One analyst sees disk drive makers, including Lake Forest’s Western Digital Corp., hitting a wall in 2010 after a big stock run-up in the past year or so.
“We feel the cyclical peak is approaching in 2010, and we don’t believe conditions can meaningfully improve beyond what is presently baked into the share prices,” said Stephen Simko, an analyst at Chicago’s Morningstar Inc.
Western Digital, which had a recent market value of around $9 billion, has seen its shares rise around 170% in the past 12 months.
Key rival Seagate Technology LLC of Scotts Valley is up more than 400% for the same period on a market value of roughly $10 billion.
Seagate is the top maker of disk drives by market share. Western Digital is No. 2.
Disk drive makers have benefited from a perfect storm of sorts—strong demand, stable prices and lean inventories.
“Shortages across the supply chain in the face of strong demand have led to peak utilization rates,” Simko said in a recent note to clients. “This in turn has actually pushed the prices of hard drives upward, which is very atypical for the industry.
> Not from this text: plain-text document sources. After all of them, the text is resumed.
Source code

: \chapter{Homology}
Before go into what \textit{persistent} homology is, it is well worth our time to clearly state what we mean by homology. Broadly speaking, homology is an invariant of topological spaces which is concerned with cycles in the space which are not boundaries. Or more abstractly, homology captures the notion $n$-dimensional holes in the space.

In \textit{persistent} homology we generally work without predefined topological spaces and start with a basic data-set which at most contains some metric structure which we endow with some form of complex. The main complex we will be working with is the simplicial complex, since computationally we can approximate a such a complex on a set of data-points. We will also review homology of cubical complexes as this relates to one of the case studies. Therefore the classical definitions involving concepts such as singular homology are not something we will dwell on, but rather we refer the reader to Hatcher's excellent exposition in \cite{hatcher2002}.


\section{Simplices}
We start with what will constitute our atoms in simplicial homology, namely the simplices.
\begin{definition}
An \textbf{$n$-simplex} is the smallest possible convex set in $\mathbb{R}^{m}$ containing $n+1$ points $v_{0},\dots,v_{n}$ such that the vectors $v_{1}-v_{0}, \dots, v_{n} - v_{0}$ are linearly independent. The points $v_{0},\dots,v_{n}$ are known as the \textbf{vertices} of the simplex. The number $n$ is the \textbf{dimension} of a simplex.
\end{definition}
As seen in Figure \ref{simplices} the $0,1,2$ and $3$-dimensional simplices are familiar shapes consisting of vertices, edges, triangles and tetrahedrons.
We believe this will translate into a very strong first half of 2010.”
But Simko doesn’t see shares rising much higher for the rest of the year.
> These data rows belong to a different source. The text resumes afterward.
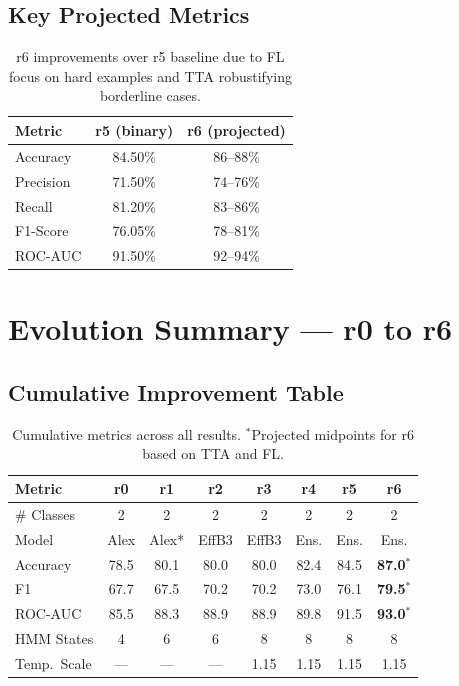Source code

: \documentclass[12pt,a4paper]{article}
\begin{document}
\subsection{Key Projected Metrics}
\begin{table}[H]\centering
\begin{tabular}{lcc}
\toprule
\textbf{Metric} & \textbf{r5 (binary)} & \textbf{r6 (projected)} \\
\midrule
Accuracy          & 84.50\% & 86--88\% \\
Precision         & 71.50\% & 74--76\% \\
Recall            & 81.20\% & 83--86\% \\
F1-Score          & 76.05\% & 78--81\% \\
ROC-AUC           & 91.50\% & 92--94\% \\
\bottomrule
\end{tabular}
\caption{r6 improvements over r5 baseline due to FL focus on hard examples and TTA robustifying borderline cases.}
\end{table}

\newpage
\section{Evolution Summary --- r0 to r6}

\subsection{Cumulative Improvement Table}

\begin{table}[H]\centering\small
\begin{tabular}{lccccccc}
\toprule
\textbf{Metric} & \textbf{r0} & \textbf{r1} & \textbf{r2} & \textbf{r3} & \textbf{r4} & \textbf{r5} & \textbf{r6} \\
\midrule
\# Classes     & 2     & 2     & 2     & 2     & 2     & 2     & 2 \\
Model          & Alex  & Alex* & EffB3 & EffB3 & Ens.  & Ens.  & Ens. \\
Accuracy       & 78.5  & 80.1  & 80.0  & 80.0  & 82.4  & 84.5  & \textbf{87.0$^*$} \\
F1             & 67.7  & 67.5  & 70.2  & 70.2  & 73.0  & 76.1  & \textbf{79.5$^*$} \\
ROC-AUC        & 85.5  & 88.3  & 88.9  & 88.9  & 89.8  & 91.5  & \textbf{93.0$^*$} \\
HMM States     & 4     & 6     & 6     & 8     & 8     & 8     & 8 \\
Temp.\ Scale   & ---   & ---   & ---   & 1.15  & 1.15  & 1.15  & 1.15 \\
\bottomrule
\end{tabular}
\caption{Cumulative metrics across all results. $^*$Projected midpoints for r6 based on TTA and FL.}
\end{table}
\end{document}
“With the drive industry at its most profitable level in years, we feel it’s the wrong time to be searching for an entry point,” he said.
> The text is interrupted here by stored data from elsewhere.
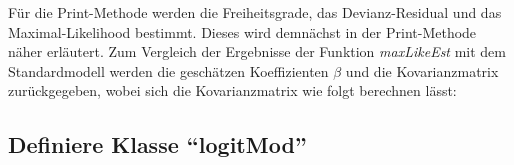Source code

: \documentclass[12pt,]{article}
\newenvironment{Shaded}{\begin{snugshade}}{\end{snugshade}}
\newcommand{\KeywordTok}[1]{\textcolor[rgb]{0.13,0.29,0.53}{\textbf{#1}}}
\newcommand{\DecValTok}[1]{\textcolor[rgb]{0.00,0.00,0.81}{#1}}
\newcommand{\StringTok}[1]{\textcolor[rgb]{0.31,0.60,0.02}{#1}}
\newcommand{\CommentTok}[1]{\textcolor[rgb]{0.56,0.35,0.01}{\textit{#1}}}
\newcommand{\OperatorTok}[1]{\textcolor[rgb]{0.81,0.36,0.00}{\textbf{#1}}}
\newcommand{\NormalTok}[1]{#1}
\begin{document}
\begin{Shaded}
\end{Shaded}

Für die Print-Methode werden die Freiheitsgrade, das Devianz-Residual
und das Maximal-Likelihood bestimmt. Dieses wird demnächst in der
Print-Methode näher erläutert. Zum Vergleich der Ergebnisse der Funktion
\emph{maxLikeEst} mit dem Standardmodell werden die geschätzen
Koeffizienten \(\beta\) und die Kovarianzmatrix zurückgegeben, wobei
sich die Kovarianzmatrix wie folgt berechnen lässt:

\subsection{\texorpdfstring{Definiere Klasse
``logitMod''}{Definiere Klasse logitMod}}\label{definiere-klasse-logitmod}
\end{document}
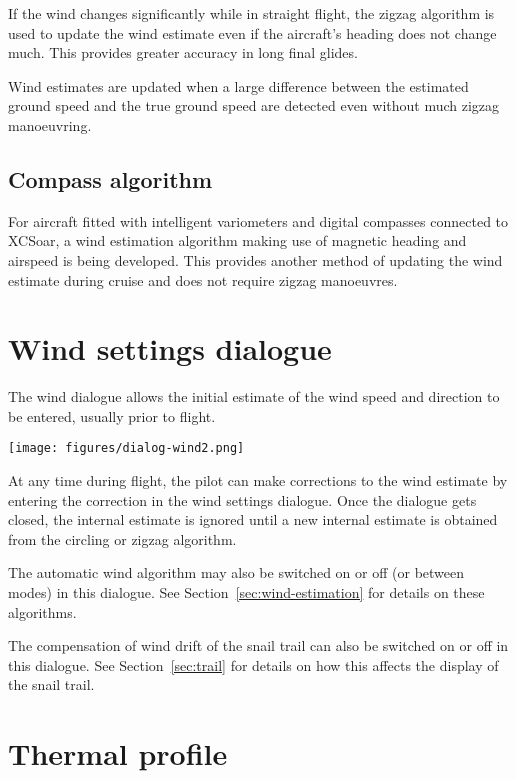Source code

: If the wind changes significantly while in straight flight, the
zigzag algorithm is used to update the wind estimate even if the
aircraft's heading does not change much. This provides greater
accuracy in long final glides.

Wind estimates are updated when a large difference between the
estimated ground speed and the true ground speed are detected even
without much zigzag manoeuvring.

\subsection*{Compass algorithm}

For aircraft fitted with intelligent variometers and digital compasses
connected to XCSoar, a wind estimation algorithm making use of
magnetic heading and airspeed is being developed.  This provides
another method of updating the wind estimate during cruise and does
not require zigzag manoeuvres.

\section{Wind settings dialogue}\label{sec:wind-setup}

The wind dialogue allows the initial estimate of the wind speed and
direction to be entered, usually prior to flight.

\begin{center}
\texttt{[image: figures/dialog-wind2.png]}
\end{center}

At any time during flight, the pilot can make corrections to the wind
estimate by entering the correction in the wind settings dialogue.  Once the
dialogue gets closed, the internal estimate is ignored until a new internal
estimate is obtained from the circling or zigzag algorithm.

The automatic wind algorithm may also be switched on or off (or
between modes) in this dialogue.  See Section~\ref{sec:wind-estimation}
for details on these algorithms.

The compensation of wind drift of the snail trail can also be switched
on or off in this dialogue.  See Section~\ref{sec:trail} for details on
how this affects the display of the snail trail.

\section{Thermal profile}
In early March, Western Digital said it has readied its first so-called solid state drive, which uses flash memory chips to store data instead of spinning disks.
The new drive—targeted toward corporations in markets such as automotive and transportation, communications infrastructure, video surveillance and industrial automation—stems from Western Digital’s $65 million buy of Aliso Viejo’s SiliconSystems Inc. a year ago.
Seagate, along with local players STEC Inc. of Santa Ana and Fountain Valley’s Kingston Technology Co., also make solid state drives.
Chip Outlook
The chip industry seems to be continuing its slow and steady recovery, according to recent data from the San Jose-based Semiconductor Industry Association.
In January, the most recent month available, chip sales totaled $23 billion, roughly flat from December’s sales but up 47% from January 2009.
“Worldwide semiconductor sales in January increased significantly compared to one year ago, reflecting today’s improving business environment for the industry,” association President George Scalise said. “January and February of 2009 were the low point of the industry downturn.”
This January’s sales could push some chipmakers to revise their outlooks upward, according to Patrick Wang, an analyst at Wedbush Securities LLC in San Francisco.
“We continue to see characteristics of a healthy cyclical recovery, confirmed by a strong start to 2010,” he said in a research note.
That’s good news for Orange County’s biggest chipmakers, which include Irvine’s Broadcom Corp., Irvine-based Microsemi Corp., Newport Beach’s Conexant Systems Inc. and others.
Broadcom Science Fair
Broadcom’s giving arm, the Broadcom Foundation, earlier this month teamed with the Irvine Public Schools Foundation to cosponsor the 29th annual Irvine Unified School District science fair.
Broadcom stepped in to help when it learned that cutbacks in the district’s budget put the science fair in jeopardy.
The sponsorship marks the first education grant the foundation has made since it was formed last year.
Several Broadcom engineers went to the event and checked out the students’ projects, which were displayed at Northwood High School in Irvine.
Virtual Comdex
The Computer Dealer’s Exhibition—a onetime trade show known by most as Comdex—is rising from the ashes, sort of.
The electronics tradeshow is set to make a comeback this year in November, albeit as a digital version of its old self.
Here’s the spin from Everything Channel, a British unit of United Business Media Ltd.: “Virtual events are specially created online digital environments in which participants interact with online content or with other online participants as they would at live, face-to-face events.”
Everything Channel is set to produce a “digital version” of Las Vegas, where Comdex was held from 1979 until it folded in 2003.
At its peak, Comdex attracted more than 200,000 attendees from around the world.
It competed with the International Consumer Electronics Show, a yearly trade show in January that’s put on by the Consumer Electronics Association, an Arlington, Va.-based trade group.
More than two dozen Orange County tech companies exhibit at the Consumer Electronics Show each year, where they show off new products to media, customers and retail buyers.
The two trade shows sparred for years to attract the biggest exhibitors, celebrity names and tech gurus in order to lure more attendees.
The revamped Comdex is set to have a narrower scope, focusing on technology service providers, resellers and others in the information technology supply chain.
United Business Media bought the Comdex brand as part of its acquisition of MediaLive International Inc. for $65 million in 2006.